Других артистов, работавших в подобной манере, у нас, пожалуй, не было и нет. Видимо, искусство Вертинского должно было умереть вместе с ним.

Нельзя сказать, что жизнь его на советской эстраде была усеяна только цветами. Колючки тоже попадались в изрядном количестве. Вскоре после его приезда в Москву и первых концертов Л. Утесов в своей новой программе дал злую пародию на Вертинского. Но это — лишь эпизод. Думаю, гораздо больнее могло колоть иное, то, о чем он старался не думать. Его концерты были какими-то — трудно подобрать точное слово — полуофициальными, не вполне легальными, хотя, разумеется, на них всегда имелось официальное разрешение. Их словно продавали из-под полы, как некий контрабандный товар, при этом не делая из торговли особого секрета. Публики всегда хватало, а вот газеты не замечали его концертов. Его не баловали грамзаписью[37]. Вертинского можно было хвалить в узком кругу, но в официальных случаях следовало хранить сдержанное молчание.

В 1951 году артист стал лауреатом Сталинской премии, чем он был несказанно счастлив. Еще бы, это означало полное и официальное прощение, общественное признание, одобрение партии и лично Самого. Однако, стоп! Означала ли премия официальное одобрение его песен? Трудно сказать определенно. Ведь он был премирован не за концертную деятельность, а за исполнение роли Кардинала в слабом фильме Калатозова (тогда критика признала его достижением советского искусства) «Заговор обреченных» (1950). Да, присуждение премии было победой, но к победе примешивался все же привкус горечи. Тут заключалась особого рода ирония в духе лучших сталинских традиций. Он, певец и эстрадный артист до мозга костей, удостоился высшего одобрения за одну, пусть и талантливо сыгранную, но не слишком выдающуюся кинороль.

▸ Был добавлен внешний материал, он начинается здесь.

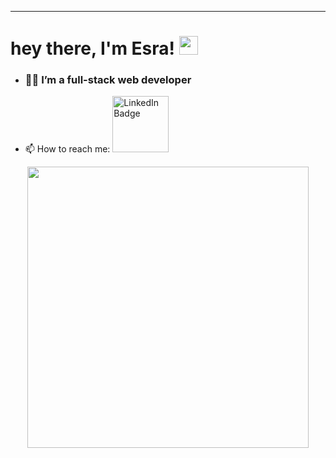 ---

<h1>
  hey there, I'm Esra!
  <img src="https://media.giphy.com/media/hvRJCLFzcasrR4ia7z/giphy.gif" width="30px"/>
</h1>


- ### :woman_technologist: I’m a full-stack web developer
- 📫 How to reach me: <a href="https://linkedin.com/in/esrabrown">
    <img src="https://img.shields.io/badge/esrabrown-blue?style=for-the-badge&logo=linkedin&logoColor=white" alt="LinkedIn Badge" width="90" />
  </a>



<p align="center">
   <img width="450" src="https://media.giphy.com/media/v1.Y2lkPTc5MGI3NjExMzc5ZWI1bWZkajJpa2E5cmxidnd3dDRpcjJtOXVwaW41aXdzZ3dhcSZlcD12MV9pbnRlcm5hbF9naWZfYnlfaWQmY3Q9Zw/xUPGcEliCc7bETyfO8/giphy.gif">
   
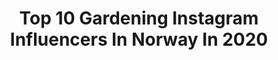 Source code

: ---
title: Top 10 Gardening Instagram Influencers In Norway In 2020
description: >-
  Find top gardening Instagram influencers in Norway in 2020. Most popular hashtags: #gardeninspiration #garden #gardendesign #interiordesign.
platform: Instagram
hits: 21
text_top: Discover the most popular Instagram profiles on inBeat.
text_bottom: Our search engine holds 21 Instagram influencers like this in Norway for you to pitch.
profiles:
  - username: "hovelsrudhagen"
    fullname: >-
      Hovelsrud gård på Helgøya
    bio: >-
      Historical garden and farm with organic fruit, berries and chicken. Winner of Europa Nostra Award.
    location: "Norway"
    followers: 16725
    engagement: 542
    commentsToLikes: 0.024361
    id: ck14ldy0wu72j0i19hf5n2krl
    verified: false
    hashtags: "#dji, #mj, #farmtofork, #edibleflowers"
  - username: "benedictehn"
    fullname: >-
      🌵Nordic Interior & DIY 📍Bergen
    bio: >-
      ▪️My DIY projects: #DIYwithbenedictehn ▪️Tag me in your DIYs #BHNmademeDIY • Finalist Gullfjæren 2019 & 2020 • Semifinalist VIXEN 2019
    location: "Norway"
    followers: 42208
    engagement: 285
    commentsToLikes: 0.178004
    id: ck5bvb66ojbis0i113m9mdvmn
    verified: false
    hashtags: "#interior4inspo, #outdoordesign, #diywithbenedictehn, #garden"
  - username: "marmeladedamen"
    fullname: >-
      Fatima Maria Lavoll
    bio: >-
      Jeg vil inspirere til å sanke, konservere, og skape mat av naturens råvarer. Bli med og ta del i min matglede gjennom alle årstider. Velbekomme !
    location: "Norway"
    followers: 5980
    engagement: 583
    commentsToLikes: 0.138989
    id: ckap8y8tvqesu0i78yd5eyzud
    verified: false
    hashtags: "#frukt, #levlandlig, #godtno, #tr"
  - username: "cathrinedoreen"
    fullname: >-
      𝗖𝗮𝘁𝗵𝗿𝗶𝗻𝗲
    bio: >-
      ⋒ Interior & garden 𓎖 ⋒ My art @inzpero ✍🏽 ⋒ Finalist Gullfjæren 2020 «Årets moderne profil» ⋒ Klikk her for å handle bildene mine 👇🏽
    location: "Norway"
    followers: 161182
    engagement: 109
    commentsToLikes: 0.081397
    id: ck15tgk5lhz3s0i19pahjg2i9
    verified: false
    hashtags: "#hmhome, #teppe, #elledecor, #rotting"
  - username: "gaiadottir"
    fullname: >-
      🌱 Kama Sofie Gaiadóttir 🌱
    bio: >-
      Storyteller from the Norwegian Woods 🌲 Intersectional environmentalist 🌳 Activist and artist 🕊️ Nature | Folklore | Magic 🍃💚🍃
    location: "Norway"
    followers: 13048
    engagement: 725
    commentsToLikes: 0.054441
    id: ck6uc8u8ue67w0j71vi946twz
    verified: false
    hashtags: "#witchesofinstsgram, #museum, #enchantedforest, #fairy"
  - username: "perunoiversen"
    fullname: >-
      Per-Uno Iversen 🇳🇴
    bio: >-
      Takk til alle som følger meg, for alle "likes" og hyggelige kommentarer. Dette er mitt liv. Nyter naturen hele året. Ha en fin dag! ☺
    location: "Norway"
    followers: 5390
    engagement: 752
    commentsToLikes: 0.031074
    id: ckap43smo5puf0i780yumniz6
    verified: false
    hashtags: "#colour, #walking, #eating, #trees"
  - username: "lenespedersen"
    fullname: >-
      Lene S. Pedersen
    bio: >-
      🔹Interiør og hage🏡🌿 🔹Renovating house and garden in Sandefjord🔨 🔹2.pl in Norway's inpiring IG awards 2017🎉 🔹Finalist Gullfjæren 2018, 2019 and 2020🎉
    location: "Norway"
    followers: 49092
    engagement: 153
    commentsToLikes: 0.129855
    id: ck6u9f7ckx7rw0j71ubtvgeai
    verified: false
    hashtags: "#livingroomdecor, #inspirasjonsguidennorge, #rom123, #by"
  - username: "tonekrok"
    fullname: >-
      Tone Kroken
    bio: >-
      Stylist & Int. Ark Founder of KrokenogWilhelmsen.no Freelance i @the.film.agency.oslo Er m @herligehjem sesong 5 Jury medlem Gullfjæren 2018 & 19
    location: "Norway"
    followers: 61833
    engagement: 98
    commentsToLikes: 0.134333
    id: ck6twaz7yqzek0j71lal8z7ot
    verified: false
    hashtags: "#eclectic, #outdoor, #interior123, #decor"
  - username: "gro.osterhus"
    fullname: >-
      Gro, Southern Norway
    bio: >-
      Architect-designed house & cottages: Nordic style, nice view, garden love. Welcome to visit: @gro_painting to see my art.
    location: "Norway"
    followers: 9210
    engagement: 475
    commentsToLikes: 0.123747
    id: ck14h5ghn8mmd0i193ivg4smy
    verified: false
    hashtags: "#interior, #chaletdemontagne, #moderngarden, #chalet"
  - username: "holstedhanne"
    fullname: >-
      Hanne Hage uterom interiør
    bio: >-
      Award winning influencer Årets uteplass 2018 For repost:#dittuterom Garden🌿uterom🌿interior Epost:holstedhanne@gmail.com
    location: "Norway"
    followers: 25250
    engagement: 370
    commentsToLikes: 0.112545
    id: ck6ucagsyegfl0j71fhyhm7ut
    verified: false
    hashtags: "#nordichome, #patio, #whiteinterioryes, #interiormagasinet"
---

После «Заговора обреченных» Вертинский снимался много. Он был дожем Венеции в фильме С. Юткевича «Великий воин Албании Скандербег», князем в «Анне на шее» И. Анненского, лордом Гамильтоном в «Адмирале Ушакове» М. Ромма, сыграл небольшие роли в фильмах «Пламя гнева» и «Кровавый рассвет» (сделан незадолго до его смерти). Как артист кино, Вертинский обладал огромным творческим потенциалом, так и не получившим достойной реализации. Ему не суждено было встретить «своего» кинорежиссера. Равным образом осталось подспудным и его тяготение к драматической сцене. С начала двадцатых годов он мечтал сыграть роль Барона в «На дне» М. Горького, и Василий Качалов говорил Вертинскому в 1923 году во время их встречи в Вильнюсе, что, работая над ролью Барона, он всегда мысленно вспоминал внешность и жесты Александра Николаевича. И. Смоктуновский в свою очередь считал, что Вертинский был создан для исполнения роли Каренина: «Если бы он мог участвовать в конкурсе на роль Каренина, то прошел бы вне конкурса». Жизнь артиста, однако, сложилась так, что многие прекрасные планы так и остались планами.

Он с присущим ему добродушием всегда умел видеть в жизни прежде всего ее хорошие стороны. Радовался премии как ребенок, с удовольствием говорил о ней и обо всем, что было с ней связано. Он поспешно рассылал друзьям письма, написанные на персональном бланке с грифом «Лауреат Сталинской премии А. Н. Вертинский»[38]. Ему нравилась дружеская эпиграмма Эмиля Кроткого:

Вы перед зрителем кино
Предстали в облике негаданном…
Вы кардинал! Не мудрено,
Что ваши пальцы пахнут ладаном!

напоминавшая сразу и о Сталинской премии, и об одной из любимых ранних песен «Ваши пальцы пахнут ладаном».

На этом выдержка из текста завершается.